外為サマリー:円、1ドル82円40銭前後で往来、イタリア不安でユーロは軟調

 10日の東京外国為替市場の円相場は、午後3時時点で1ドル=82円39~40銭近辺と先週末午後5時時点に比べ4銭の円安・ドル高。対ユーロでは106円31~35銭と同4銭のユーロ安・円高だった。円は、対ドルで2時過ぎに一時、82円30銭台後半に上昇したものの、その後82円40銭前後の横ばい圏へ値を戻した。11月の米雇用統計では非農業部門雇用者数は増加したものの「ドルを買い上がるまでのインパクトはない」(市場関係者)といい、依然、往来圏を抜け出せない状態にある。

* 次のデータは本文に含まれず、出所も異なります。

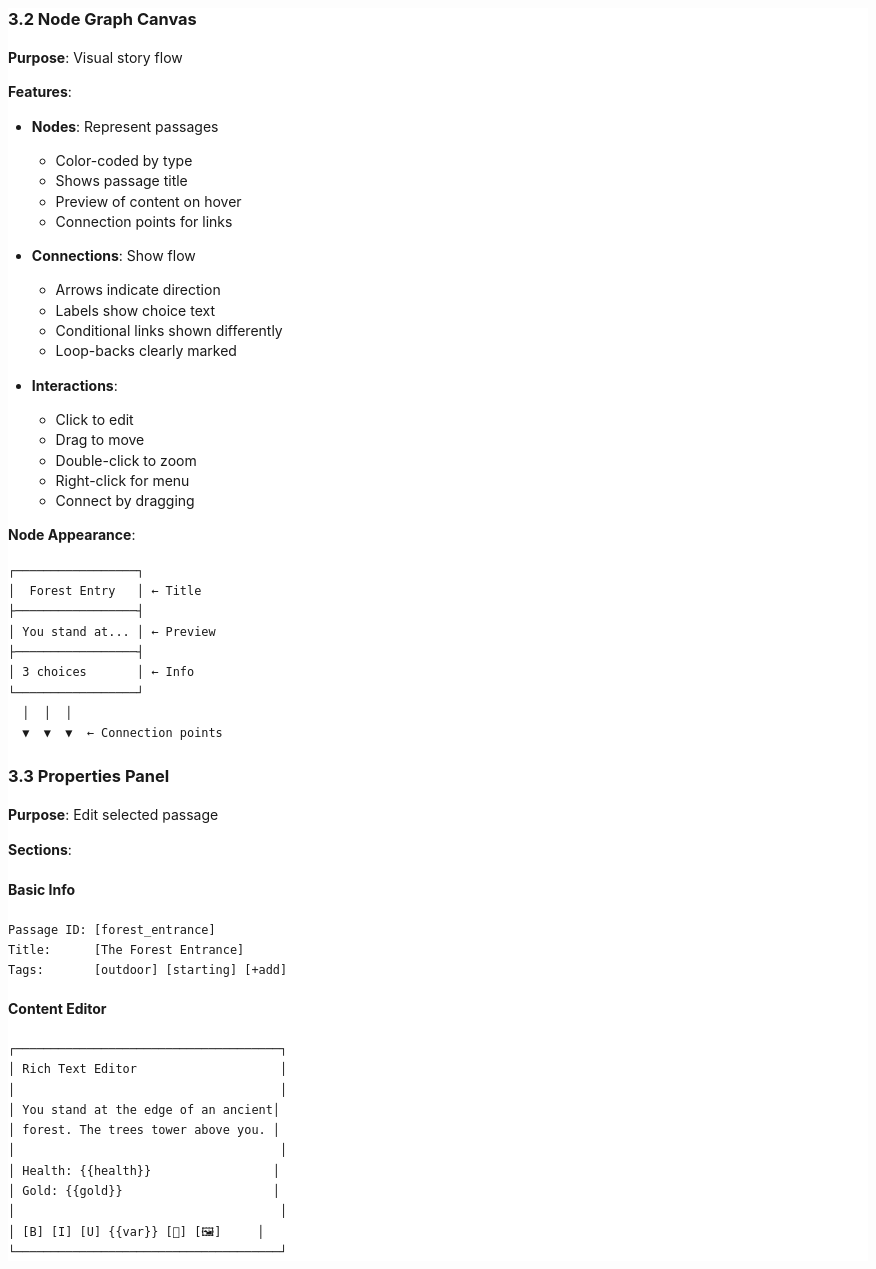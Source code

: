 ### 3.2 Node Graph Canvas
**Purpose**: Visual story flow

**Features**:
- **Nodes**: Represent passages
  - Color-coded by type
  - Shows passage title
  - Preview of content on hover
  - Connection points for links

- **Connections**: Show flow
  - Arrows indicate direction
  - Labels show choice text
  - Conditional links shown differently
  - Loop-backs clearly marked

- **Interactions**:
  - Click to edit
  - Drag to move
  - Double-click to zoom
  - Right-click for menu
  - Connect by dragging

**Node Appearance**:
```
┌─────────────────┐
│  Forest Entry   │ ← Title
├─────────────────┤
│ You stand at... │ ← Preview
├─────────────────┤
│ 3 choices       │ ← Info
└─────────────────┘
  │  │  │
  ▼  ▼  ▼  ← Connection points
```

### 3.3 Properties Panel
**Purpose**: Edit selected passage

**Sections**:

#### Basic Info
```
Passage ID: [forest_entrance]
Title:      [The Forest Entrance]
Tags:       [outdoor] [starting] [+add]
```

#### Content Editor
```
┌─────────────────────────────────────┐
│ Rich Text Editor                    │
│                                     │
│ You stand at the edge of an ancient│
│ forest. The trees tower above you. │
│                                     │
│ Health: {{health}}                 │
│ Gold: {{gold}}                     │
│                                     │
│ [B] [I] [U] {{var}} [📎] [🖼️]     │
└─────────────────────────────────────┘
```

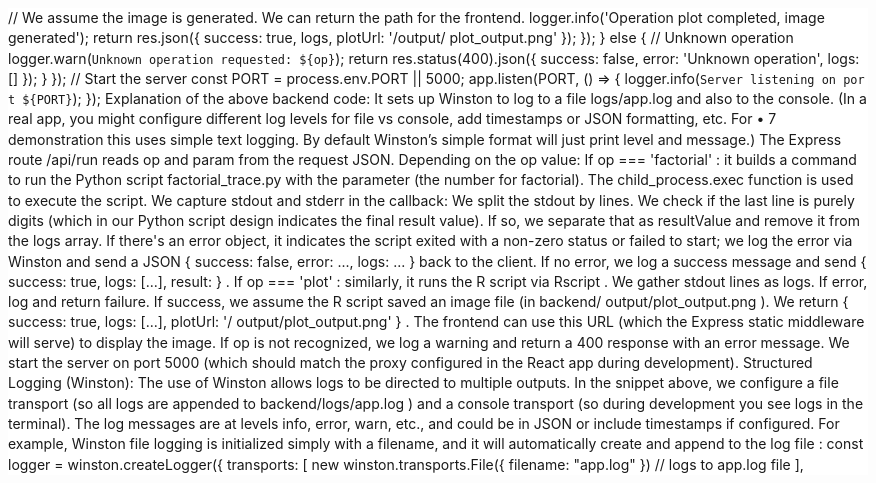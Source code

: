 // We assume the image is generated. We can return the path for the
frontend.
logger.info('Operation plot completed, image generated');
return res.json({ success: true, logs, plotUrl: '/output/
plot_output.png' });
});
}
else {
// Unknown operation
logger.warn(`Unknown operation requested: ${op}`);
return res.status(400).json({ success: false, error: 'Unknown operation',
logs: [] });
}
});
// Start the server
const PORT = process.env.PORT || 5000;
app.listen(PORT, () => {
logger.info(`Server listening on port ${PORT}`);
});
Explanation of the above backend code:
It sets up Winston to log to a file logs/app.log and also to the console. (In a real app, you might
configure different log levels for file vs console, add timestamps or JSON formatting, etc. For
•
7
demonstration this uses simple text logging. By default Winston’s simple format will just print level
and message.)
The Express route /api/run reads op and param from the request JSON. Depending on the
op value:
If op === 'factorial' : it builds a command to run the Python script factorial_trace.py
with the parameter (the number for factorial). The child_process.exec function is used to
execute the script. We capture stdout and stderr in the callback:
We split the stdout by lines. We check if the last line is purely digits (which in our Python script
design indicates the final result value). If so, we separate that as resultValue and remove
it from the logs array.
If there's an error object, it indicates the script exited with a non-zero status or failed to
start; we log the error via Winston and send a JSON { success: false, error: ...,
logs: ... } back to the client.
If no error, we log a success message and send { success: true, logs: [...],
result: <number> } .
If op === 'plot' : similarly, it runs the R script via Rscript . We gather stdout lines as logs. If
error, log and return failure. If success, we assume the R script saved an image file (in backend/
output/plot_output.png ). We return { success: true, logs: [...], plotUrl: '/
output/plot_output.png' } . The frontend can use this URL (which the Express static
middleware will serve) to display the image.
If op is not recognized, we log a warning and return a 400 response with an error message.
We start the server on port 5000 (which should match the proxy configured in the React app during
development).
Structured Logging (Winston): The use of Winston allows logs to be directed to multiple outputs. In the
snippet above, we configure a file transport (so all logs are appended to backend/logs/app.log ) and a
console transport (so during development you see logs in the terminal). The log messages are at levels info,
error, warn, etc., and could be in JSON or include timestamps if configured. For example, Winston file
logging is initialized simply with a filename, and it will automatically create and append to the log file :
const logger = winston.createLogger({
transports: [
new winston.transports.File({ filename: "app.log" }) // logs to app.log
file
],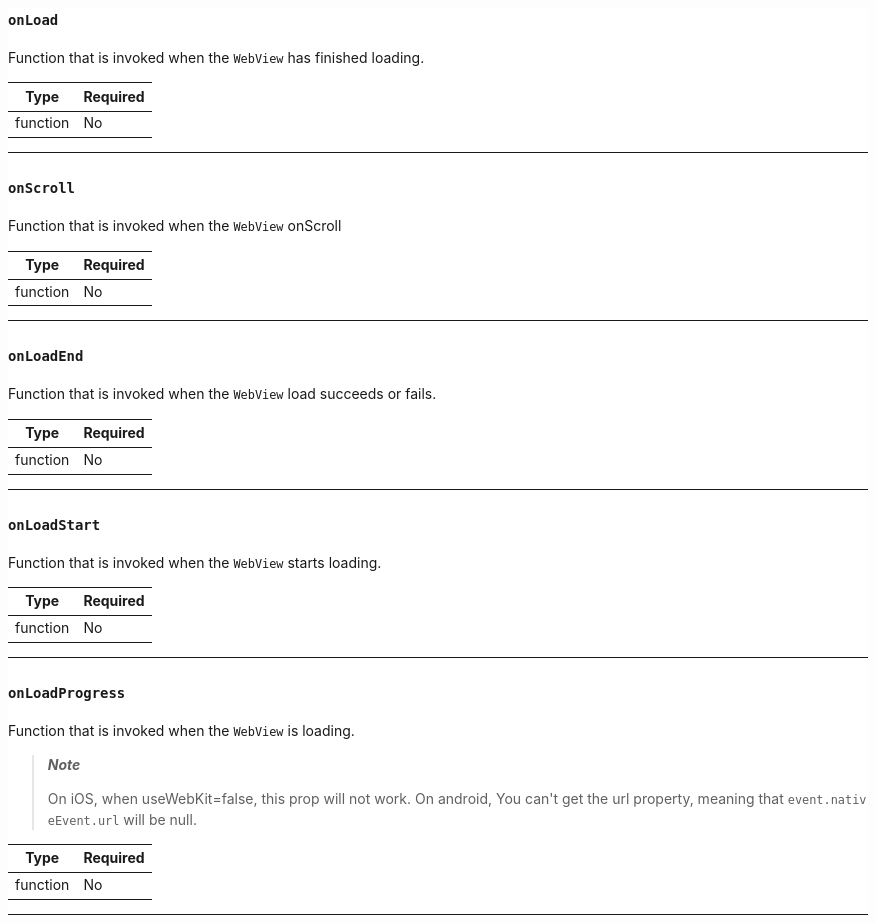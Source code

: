 
### `onLoad`

Function that is invoked when the `WebView` has finished loading.

| Type     | Required |
| -------- | -------- |
| function | No       |

---
### `onScroll`

Function that is invoked when the `WebView` onScroll

| Type     | Required |
| -------- | -------- |
| function | No       |

---

### `onLoadEnd`

Function that is invoked when the `WebView` load succeeds or fails.

| Type     | Required |
| -------- | -------- |
| function | No       |

---

### `onLoadStart`

Function that is invoked when the `WebView` starts loading.

| Type     | Required |
| -------- | -------- |
| function | No       |

---

### `onLoadProgress`

Function that is invoked when the `WebView` is loading.

> **_Note_**
>
> On iOS, when useWebKit=false, this prop will not work.
> On android, You can't get the url property, meaning that `event.nativeEvent.url` will be null.

| Type     | Required |
| -------- | -------- |
| function | No       |

---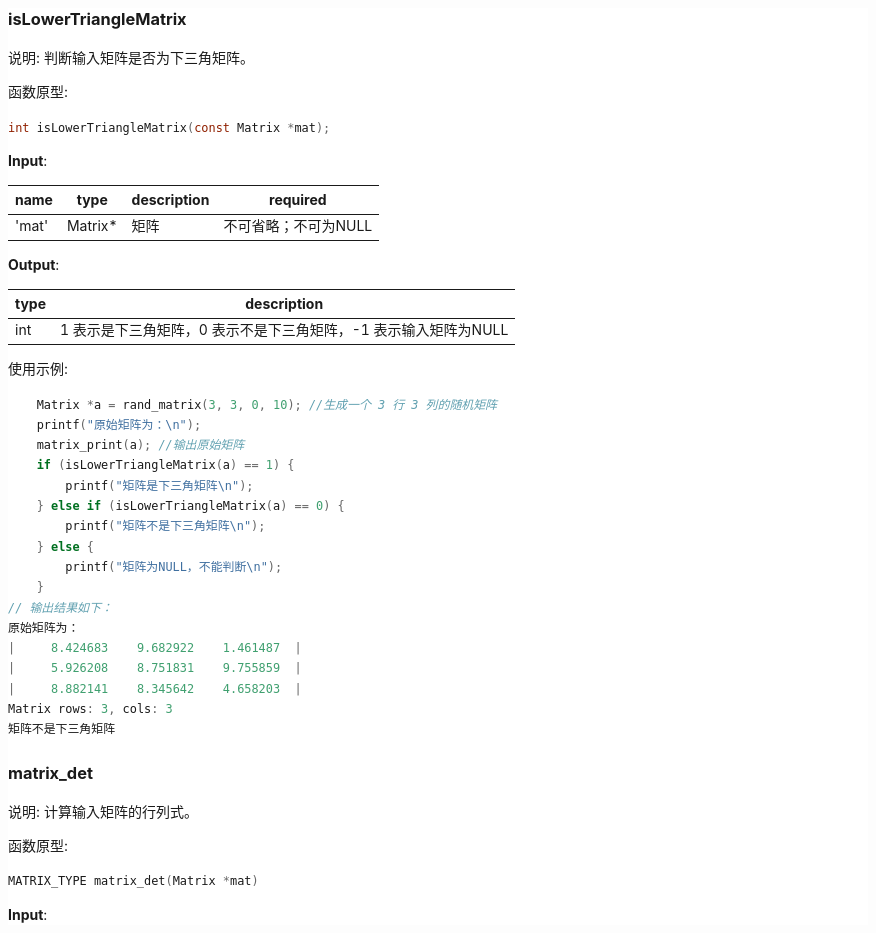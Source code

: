 ### **isLowerTriangleMatrix**

说明: 判断输入矩阵是否为下三角矩阵。

函数原型:

```C
int isLowerTriangleMatrix(const Matrix *mat);
```

**Input**:

| name  | type    | description | required     |
|-------|---------|-------------|--------------|
| 'mat' | Matrix* | 矩阵          | 不可省略；不可为NULL |

**Output**:

| type | description                           |
|------|---------------------------------------|
| int  | 1 表示是下三角矩阵，0 表示不是下三角矩阵，-1 表示输入矩阵为NULL |

使用示例:

```C
    Matrix *a = rand_matrix(3, 3, 0, 10); //生成一个 3 行 3 列的随机矩阵
    printf("原始矩阵为：\n");
    matrix_print(a); //输出原始矩阵
    if (isLowerTriangleMatrix(a) == 1) {
        printf("矩阵是下三角矩阵\n");
    } else if (isLowerTriangleMatrix(a) == 0) {
        printf("矩阵不是下三角矩阵\n");
    } else {
        printf("矩阵为NULL，不能判断\n");
    }
// 输出结果如下：
原始矩阵为：
|	  8.424683	  9.682922	  1.461487	|	
|	  5.926208	  8.751831	  9.755859	|	
|	  8.882141	  8.345642	  4.658203	|	
Matrix rows: 3, cols: 3
矩阵不是下三角矩阵
```

### **matrix_det**

说明: 计算输入矩阵的行列式。

函数原型:

```C
MATRIX_TYPE matrix_det(Matrix *mat)
```

**Input**:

 一方、ユーロ・ドル相場は、1ユーロ=1.2904~05ドルと同0.0032ドルのユーロ安・ドル高。イタリアの政局不安がユーロ安要因とみられている。イタリアのモンティ首相が辞職する意向を伝えたと報じられたことで「政局不安は財政再建にはマイナス材料」(アナリスト)とみる声が出ている。ただ、ギリシャ問題などは落ち着きつつあり、「すぐに欧州不安が再燃する懸念は少ないのでは」(同)とも指摘されている。